Широкое, хорошо задокументированное сотрудничество между импровизаторами — представителями вышеперечисленных и иных культур — приводит нас к представлению об импровизационной музыке как о, пользуясь историческими терминами, межкультурной практике. К примеру, опыт крупного и яркого сообщества калифорнийских импровизаторов азиатского происхождения, включающее в себя пианистов Джона Джанга и Гленна Хориути, саксофонистов Рассела Баба, Джеральда Ошита и Фрэнсиса Вонга, басиста Марка Идзу; нарратора Бренду Вонг Аоки и котоистку Мию Масаока, заставляет подробно изучать музыкальные, культурные и политические связи между афроамериканской, евроамериканской и азиатско-американской музыкальными формами.

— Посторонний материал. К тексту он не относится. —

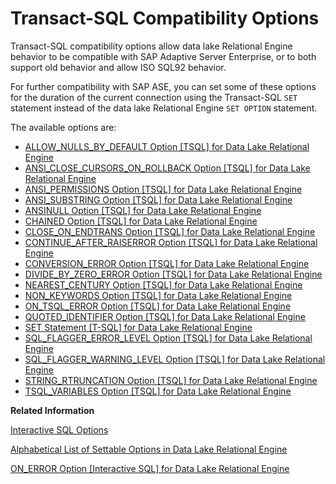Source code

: <!-- loioa62b3bbe84f21015b4778bf7e2157ec3 -->

# Transact-SQL Compatibility Options

Transact-SQL compatibility options allow data lake Relational Engine behavior to be compatible with SAP Adaptive Server Enterprise, or to both support old behavior and allow ISO SQL92 behavior.



For further compatibility with SAP ASE, you can set some of these options for the duration of the current connection using the Transact-SQL `SET` statement instead of the data lake Relational Engine `SET OPTION` statement.



The available options are:

-   [ALLOW\_NULLS\_BY\_DEFAULT Option \[TSQL\] for Data Lake Relational Engine](allow-nulls-by-default-option-tsql-for-data-lake-relational-engine-a62c2ca.md)
-   [ANSI\_CLOSE\_CURSORS\_ON\_ROLLBACK Option \[TSQL\] for Data Lake Relational Engine](ansi-close-cursors-on-rollback-option-tsql-for-data-lake-relational-engine-a62c5c2.md)
-   [ANSI\_PERMISSIONS Option \[TSQL\] for Data Lake Relational Engine](ansi-permissions-option-tsql-for-data-lake-relational-engine-a62c8c6.md)
-   [ANSI\_SUBSTRING Option \[TSQL\] for Data Lake Relational Engine](ansi-substring-option-tsql-for-data-lake-relational-engine-a62ceea.md)
-   [ANSINULL Option \[TSQL\] for Data Lake Relational Engine](ansinull-option-tsql-for-data-lake-relational-engine-a62cbb3.md)
-   [CHAINED Option \[TSQL\] for Data Lake Relational Engine](chained-option-tsql-for-data-lake-relational-engine-a62f280.md)
-   [CLOSE\_ON\_ENDTRANS Option \[TSQL\] for Data Lake Relational Engine](close-on-endtrans-option-tsql-for-data-lake-relational-engine-a62fbb7.md)
-   [CONTINUE\_AFTER\_RAISERROR Option \[TSQL\] for Data Lake Relational Engine](continue-after-raiserror-option-tsql-for-data-lake-relational-engine-a62fea0.md)
-   [CONVERSION\_ERROR Option \[TSQL\] for Data Lake Relational Engine](conversion-error-option-tsql-for-data-lake-relational-engine-a63018a.md)
-   [DIVIDE\_BY\_ZERO\_ERROR Option \[TSQL\] for Data Lake Relational Engine](divide-by-zero-error-option-tsql-for-data-lake-relational-engine-a635546.md)
-   [NEAREST\_CENTURY Option \[TSQL\] for Data Lake Relational Engine](nearest-century-option-tsql-for-data-lake-relational-engine-a642956.md)
-   [NON\_KEYWORDS Option \[TSQL\] for Data Lake Relational Engine](non-keywords-option-tsql-for-data-lake-relational-engine-a6442c6.md)
-   [ON\_TSQL\_ERROR Option \[TSQL\] for Data Lake Relational Engine](on-tsql-error-option-tsql-for-data-lake-relational-engine-a646abe.md)
-   [QUOTED\_IDENTIFIER Option \[TSQL\] for Data Lake Relational Engine](quoted-identifier-option-tsql-for-data-lake-relational-engine-a651dd4.md)
-   [SET Statement \[T-SQL\] for Data Lake Relational Engine](../080-sql-statements/set-statement-t-sql-for-data-lake-relational-engine-a62546b.md)
-   [SQL\_FLAGGER\_ERROR\_LEVEL Option \[TSQL\] for Data Lake Relational Engine](sql-flagger-error-level-option-tsql-for-data-lake-relational-engine-a6561a9.md)
-   [SQL\_FLAGGER\_WARNING\_LEVEL Option \[TSQL\] for Data Lake Relational Engine](sql-flagger-warning-level-option-tsql-for-data-lake-relational-engine-a6569c9.md)
-   [STRING\_RTRUNCATION Option \[TSQL\] for Data Lake Relational Engine](string-rtruncation-option-tsql-for-data-lake-relational-engine-a6571ca.md)
-   [TSQL\_VARIABLES Option \[TSQL\] for Data Lake Relational Engine](tsql-variables-option-tsql-for-data-lake-relational-engine-a665fbb.md)

**Related Information**  


[Interactive SQL Options](interactive-sql-options-a62b99d.md "Interactive SQL options change how Interactive SQL interacts with the database.")

[Alphabetical List of Settable Options in Data Lake Relational Engine](alphabetical-list-of-settable-options-in-data-lake-relational-engine-a62bc88.md "Descriptions of settable database options.")

[ON\_ERROR Option \[Interactive SQL\] for Data Lake Relational Engine](on-error-option-interactive-sql-for-data-lake-relational-engine-a6462f5.md "Controls the action taken if an error is encountered while executing statements in Interactive SQL.")

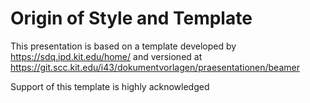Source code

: # Origin of Style and Template
This presentation is based on a template developed by
https://sdq.ipd.kit.edu/home/
and versioned at
https://git.scc.kit.edu/i43/dokumentvorlagen/praesentationen/beamer

Support of this template is highly acknowledged
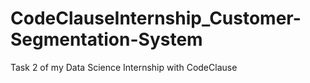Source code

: # CodeClauseInternship_Customer-Segmentation-System
Task 2 of my Data Science Internship with CodeClause

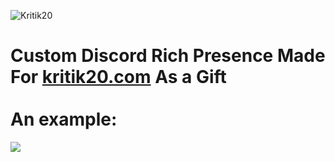 ![Kritik20](https://cdn.discordapp.com/attachments/750057180979396638/805426341679202345/kritik20.png)
# Custom Discord Rich Presence Made For [kritik20.com](https://kritik20.com) As a Gift <br /> <br /> An example:

![](https://cdn.discordapp.com/attachments/745432305249550338/805437037121503262/unknown.png)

Более того, появление в последнее время музыкантов, чьи культурные корни не связаны с Европой или Америкой, также свидетельствует о межкультурной природе импровизационной музыки. Такие музыканты, как корейская перкуссионистка (и исполнительница на корейском струнном инструменте комунго — прим.пер.) Джин Хи Ким, японский мультиинструменталист Торикаи Усио и южноафриканский перкуссионист Тхебе Липере, уже стали частью расширяющейся интернационализации импровизационной музыки. Их пример подчеркивает опасность узконационального и узкорасового подхода при оценке происхождения музыки. Выпущенная недавно биография южноафриканского пианиста Криса Макгрегора весьма полезна в качестве своеобразного путеводителя по межнациональным и межкультурным влияниям.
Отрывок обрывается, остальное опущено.